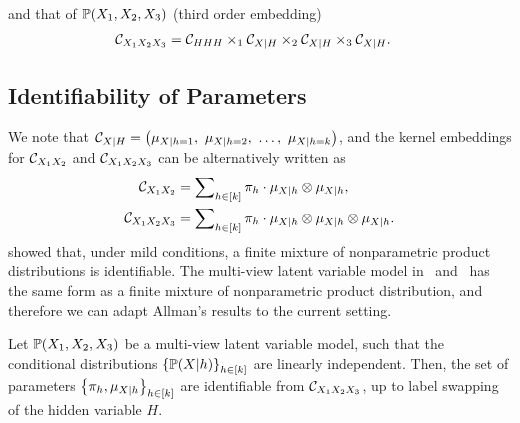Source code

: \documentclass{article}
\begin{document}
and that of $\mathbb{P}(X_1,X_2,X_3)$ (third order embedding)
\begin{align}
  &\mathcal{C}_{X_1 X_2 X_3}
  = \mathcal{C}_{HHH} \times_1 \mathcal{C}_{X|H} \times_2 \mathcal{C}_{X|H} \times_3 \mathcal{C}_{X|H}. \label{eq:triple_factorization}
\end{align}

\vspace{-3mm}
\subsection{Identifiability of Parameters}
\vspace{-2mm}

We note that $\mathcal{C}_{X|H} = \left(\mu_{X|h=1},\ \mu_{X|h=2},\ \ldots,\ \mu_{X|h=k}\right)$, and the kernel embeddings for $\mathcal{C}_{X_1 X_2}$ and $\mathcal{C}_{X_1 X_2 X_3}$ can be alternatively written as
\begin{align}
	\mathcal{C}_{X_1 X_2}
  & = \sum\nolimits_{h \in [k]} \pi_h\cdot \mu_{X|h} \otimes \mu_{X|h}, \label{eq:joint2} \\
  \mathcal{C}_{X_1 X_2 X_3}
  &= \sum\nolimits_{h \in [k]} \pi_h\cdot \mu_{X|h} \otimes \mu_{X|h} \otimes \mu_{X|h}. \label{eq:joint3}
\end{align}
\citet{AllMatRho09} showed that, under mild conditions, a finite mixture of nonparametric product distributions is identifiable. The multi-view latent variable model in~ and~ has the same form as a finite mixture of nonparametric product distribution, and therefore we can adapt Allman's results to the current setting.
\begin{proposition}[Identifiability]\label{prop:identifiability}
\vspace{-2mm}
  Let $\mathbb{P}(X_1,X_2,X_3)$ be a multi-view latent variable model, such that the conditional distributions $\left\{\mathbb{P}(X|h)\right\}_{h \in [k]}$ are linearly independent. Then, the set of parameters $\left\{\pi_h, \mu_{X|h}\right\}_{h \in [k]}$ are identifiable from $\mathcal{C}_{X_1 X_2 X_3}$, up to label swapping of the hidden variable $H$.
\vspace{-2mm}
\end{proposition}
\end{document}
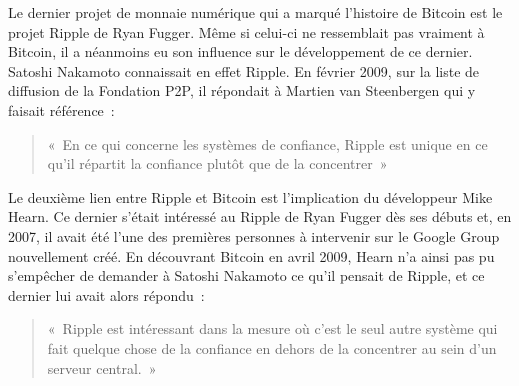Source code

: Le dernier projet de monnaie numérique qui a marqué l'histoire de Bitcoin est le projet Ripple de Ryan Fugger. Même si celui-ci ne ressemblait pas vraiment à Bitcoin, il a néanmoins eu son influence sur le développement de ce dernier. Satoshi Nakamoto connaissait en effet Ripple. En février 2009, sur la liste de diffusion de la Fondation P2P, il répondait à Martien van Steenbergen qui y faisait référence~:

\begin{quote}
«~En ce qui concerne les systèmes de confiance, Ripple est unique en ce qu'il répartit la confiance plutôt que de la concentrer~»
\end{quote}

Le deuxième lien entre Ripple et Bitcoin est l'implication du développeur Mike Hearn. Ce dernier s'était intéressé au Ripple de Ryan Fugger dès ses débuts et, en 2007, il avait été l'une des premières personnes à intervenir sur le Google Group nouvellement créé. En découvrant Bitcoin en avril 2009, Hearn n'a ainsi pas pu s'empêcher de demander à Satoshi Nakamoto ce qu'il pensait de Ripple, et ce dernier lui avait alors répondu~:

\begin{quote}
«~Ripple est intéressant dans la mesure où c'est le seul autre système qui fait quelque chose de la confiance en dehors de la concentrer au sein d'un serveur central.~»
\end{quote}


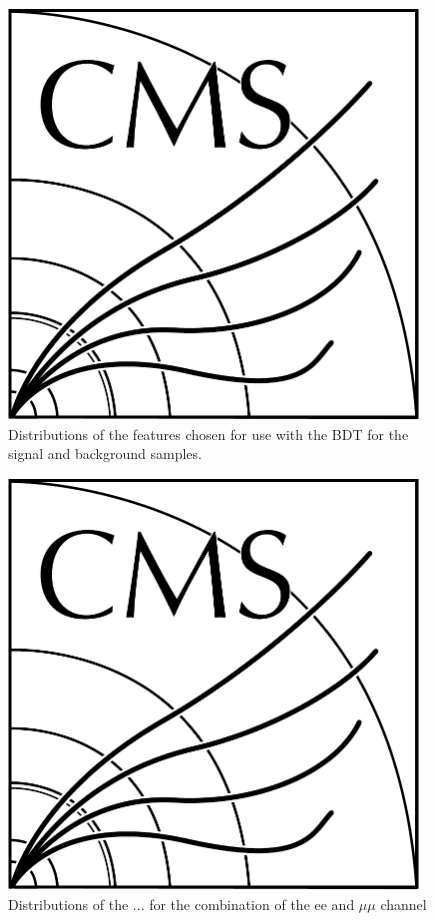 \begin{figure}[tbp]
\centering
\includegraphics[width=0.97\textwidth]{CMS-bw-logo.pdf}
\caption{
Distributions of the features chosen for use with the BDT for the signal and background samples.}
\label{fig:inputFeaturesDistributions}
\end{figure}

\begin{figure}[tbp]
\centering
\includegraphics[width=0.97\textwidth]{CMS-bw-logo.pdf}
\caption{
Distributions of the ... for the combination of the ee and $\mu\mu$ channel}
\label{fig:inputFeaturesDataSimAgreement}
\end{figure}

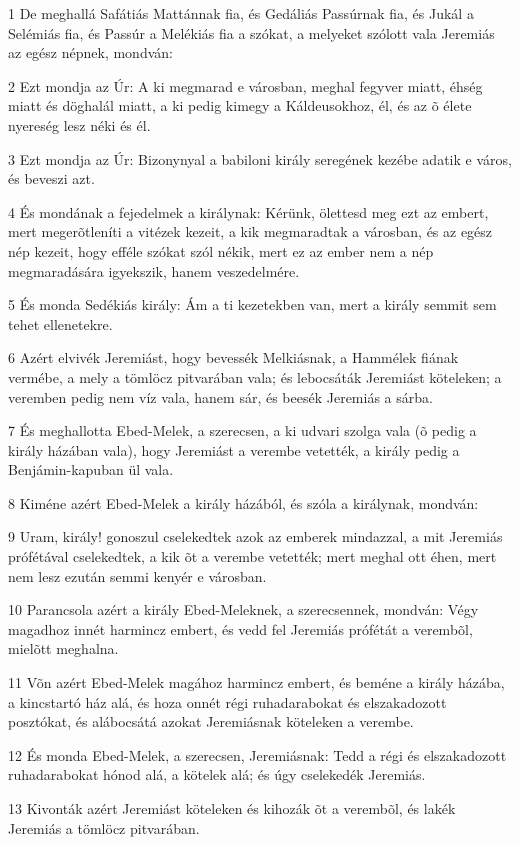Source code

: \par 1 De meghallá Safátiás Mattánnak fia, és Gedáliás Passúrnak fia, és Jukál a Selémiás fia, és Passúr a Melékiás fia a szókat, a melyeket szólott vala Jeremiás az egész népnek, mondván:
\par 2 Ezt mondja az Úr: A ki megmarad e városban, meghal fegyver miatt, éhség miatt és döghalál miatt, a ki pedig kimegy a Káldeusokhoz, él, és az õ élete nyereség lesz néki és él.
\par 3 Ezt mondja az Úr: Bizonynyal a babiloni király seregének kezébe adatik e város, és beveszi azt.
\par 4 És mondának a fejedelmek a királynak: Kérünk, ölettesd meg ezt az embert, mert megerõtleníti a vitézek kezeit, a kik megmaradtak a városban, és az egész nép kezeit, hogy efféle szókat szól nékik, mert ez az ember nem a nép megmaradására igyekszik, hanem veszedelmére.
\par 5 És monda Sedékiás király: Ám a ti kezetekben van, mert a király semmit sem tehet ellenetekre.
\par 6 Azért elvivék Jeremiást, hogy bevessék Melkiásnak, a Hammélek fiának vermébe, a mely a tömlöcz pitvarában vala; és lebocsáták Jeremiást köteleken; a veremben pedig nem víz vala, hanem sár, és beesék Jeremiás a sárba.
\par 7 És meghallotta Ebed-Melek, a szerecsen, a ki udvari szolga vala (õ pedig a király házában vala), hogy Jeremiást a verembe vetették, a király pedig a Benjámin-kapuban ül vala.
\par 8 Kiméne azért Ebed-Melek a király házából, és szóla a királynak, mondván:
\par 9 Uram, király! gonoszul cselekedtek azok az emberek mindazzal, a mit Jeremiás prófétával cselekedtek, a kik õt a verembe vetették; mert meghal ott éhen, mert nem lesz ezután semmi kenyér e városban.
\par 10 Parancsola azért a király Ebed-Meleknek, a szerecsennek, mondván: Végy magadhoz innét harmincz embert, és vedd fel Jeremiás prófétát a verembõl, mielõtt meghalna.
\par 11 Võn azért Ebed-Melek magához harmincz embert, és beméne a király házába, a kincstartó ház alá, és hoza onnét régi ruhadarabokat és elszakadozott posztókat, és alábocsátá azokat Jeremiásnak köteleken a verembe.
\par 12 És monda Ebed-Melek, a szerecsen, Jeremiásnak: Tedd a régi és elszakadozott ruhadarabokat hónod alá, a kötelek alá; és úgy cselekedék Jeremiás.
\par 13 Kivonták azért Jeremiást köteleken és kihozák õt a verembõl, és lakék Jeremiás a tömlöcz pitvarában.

______________________________

## PROBLEM STATEMENT
Print the material word for word; images are to be left out.

## ANSWER SPACE
Source code

: \documentclass{article}
\begin{document}
and that of $\mathbb{P}(X_1,X_2,X_3)$ (third order embedding)
\begin{align}
  &\mathcal{C}_{X_1 X_2 X_3}
  = \mathcal{C}_{HHH} \times_1 \mathcal{C}_{X|H} \times_2 \mathcal{C}_{X|H} \times_3 \mathcal{C}_{X|H}. \label{eq:triple_factorization}
\end{align}

\vspace{-3mm}
\subsection{Identifiability of Parameters}
\vspace{-2mm}

We note that $\mathcal{C}_{X|H} = \left(\mu_{X|h=1},\ \mu_{X|h=2},\ \ldots,\ \mu_{X|h=k}\right)$, and the kernel embeddings for $\mathcal{C}_{X_1 X_2}$ and $\mathcal{C}_{X_1 X_2 X_3}$ can be alternatively written as
\begin{align}
	\mathcal{C}_{X_1 X_2}
  & = \sum\nolimits_{h \in [k]} \pi_h\cdot \mu_{X|h} \otimes \mu_{X|h}, \label{eq:joint2} \\
  \mathcal{C}_{X_1 X_2 X_3}
  &= \sum\nolimits_{h \in [k]} \pi_h\cdot \mu_{X|h} \otimes \mu_{X|h} \otimes \mu_{X|h}. \label{eq:joint3}
\end{align}
\citet{AllMatRho09} showed that, under mild conditions, a finite mixture of nonparametric product distributions is identifiable. The multi-view latent variable model in~ and~ has the same form as a finite mixture of nonparametric product distribution, and therefore we can adapt Allman's results to the current setting.
\begin{proposition}[Identifiability]\label{prop:identifiability}
\vspace{-2mm}
  Let $\mathbb{P}(X_1,X_2,X_3)$ be a multi-view latent variable model, such that the conditional distributions $\left\{\mathbb{P}(X|h)\right\}_{h \in [k]}$ are linearly independent. Then, the set of parameters $\left\{\pi_h, \mu_{X|h}\right\}_{h \in [k]}$ are identifiable from $\mathcal{C}_{X_1 X_2 X_3}$, up to label swapping of the hidden variable $H$.
\vspace{-2mm}
\end{proposition}
\end{document}
Source code

: Le dernier projet de monnaie numérique qui a marqué l'histoire de Bitcoin est le projet Ripple de Ryan Fugger. Même si celui-ci ne ressemblait pas vraiment à Bitcoin, il a néanmoins eu son influence sur le développement de ce dernier. Satoshi Nakamoto connaissait en effet Ripple. En février 2009, sur la liste de diffusion de la Fondation P2P, il répondait à Martien van Steenbergen qui y faisait référence~:

\begin{quote}
«~En ce qui concerne les systèmes de confiance, Ripple est unique en ce qu'il répartit la confiance plutôt que de la concentrer~»
\end{quote}

Le deuxième lien entre Ripple et Bitcoin est l'implication du développeur Mike Hearn. Ce dernier s'était intéressé au Ripple de Ryan Fugger dès ses débuts et, en 2007, il avait été l'une des premières personnes à intervenir sur le Google Group nouvellement créé. En découvrant Bitcoin en avril 2009, Hearn n'a ainsi pas pu s'empêcher de demander à Satoshi Nakamoto ce qu'il pensait de Ripple, et ce dernier lui avait alors répondu~:

\begin{quote}
«~Ripple est intéressant dans la mesure où c'est le seul autre système qui fait quelque chose de la confiance en dehors de la concentrer au sein d'un serveur central.~»
\end{quote}


 \begin{figure}[tbp]
\centering
\includegraphics[width=0.97\textwidth]{CMS-bw-logo.pdf}
\caption{
Distributions of the features chosen for use with the BDT for the signal and background samples.}
\label{fig:inputFeaturesDistributions}
\end{figure}

\begin{figure}[tbp]
\centering
\includegraphics[width=0.97\textwidth]{CMS-bw-logo.pdf}
\caption{
Distributions of the ... for the combination of the ee and $\mu\mu$ channel}
\label{fig:inputFeaturesDataSimAgreement}
\end{figure}

Source code

: \par 1 De meghallá Safátiás Mattánnak fia, és Gedáliás Passúrnak fia, és Jukál a Selémiás fia, és Passúr a Melékiás fia a szókat, a melyeket szólott vala Jeremiás az egész népnek, mondván:
\par 2 Ezt mondja az Úr: A ki megmarad e városban, meghal fegyver miatt, éhség miatt és döghalál miatt, a ki pedig kimegy a Káldeusokhoz, él, és az õ élete nyereség lesz néki és él.
\par 3 Ezt mondja az Úr: Bizonynyal a babiloni király seregének kezébe adatik e város, és beveszi azt.
\par 4 És mondának a fejedelmek a királynak: Kérünk, ölettesd meg ezt az embert, mert megerõtleníti a vitézek kezeit, a kik megmaradtak a városban, és az egész nép kezeit, hogy efféle szókat szól nékik, mert ez az ember nem a nép megmaradására igyekszik, hanem veszedelmére.
\par 5 És monda Sedékiás király: Ám a ti kezetekben van, mert a király semmit sem tehet ellenetekre.
\par 6 Azért elvivék Jeremiást, hogy bevessék Melkiásnak, a Hammélek fiának vermébe, a mely a tömlöcz pitvarában vala; és lebocsáták Jeremiást köteleken; a veremben pedig nem víz vala, hanem sár, és beesék Jeremiás a sárba.
\par 7 És meghallotta Ebed-Melek, a szerecsen, a ki udvari szolga vala (õ pedig a király házában vala), hogy Jeremiást a verembe vetették, a király pedig a Benjámin-kapuban ül vala.
\par 8 Kiméne azért Ebed-Melek a király házából, és szóla a királynak, mondván:
\par 9 Uram, király! gonoszul cselekedtek azok az emberek mindazzal, a mit Jeremiás prófétával cselekedtek, a kik õt a verembe vetették; mert meghal ott éhen, mert nem lesz ezután semmi kenyér e városban.
\par 10 Parancsola azért a király Ebed-Meleknek, a szerecsennek, mondván: Végy magadhoz innét harmincz embert, és vedd fel Jeremiás prófétát a verembõl, mielõtt meghalna.
\par 11 Võn azért Ebed-Melek magához harmincz embert, és beméne a király házába, a kincstartó ház alá, és hoza onnét régi ruhadarabokat és elszakadozott posztókat, és alábocsátá azokat Jeremiásnak köteleken a verembe.
\par 12 És monda Ebed-Melek, a szerecsen, Jeremiásnak: Tedd a régi és elszakadozott ruhadarabokat hónod alá, a kötelek alá; és úgy cselekedék Jeremiás.
\par 13 Kivonták azért Jeremiást köteleken és kihozák õt a verembõl, és lakék Jeremiás a tömlöcz pitvarában.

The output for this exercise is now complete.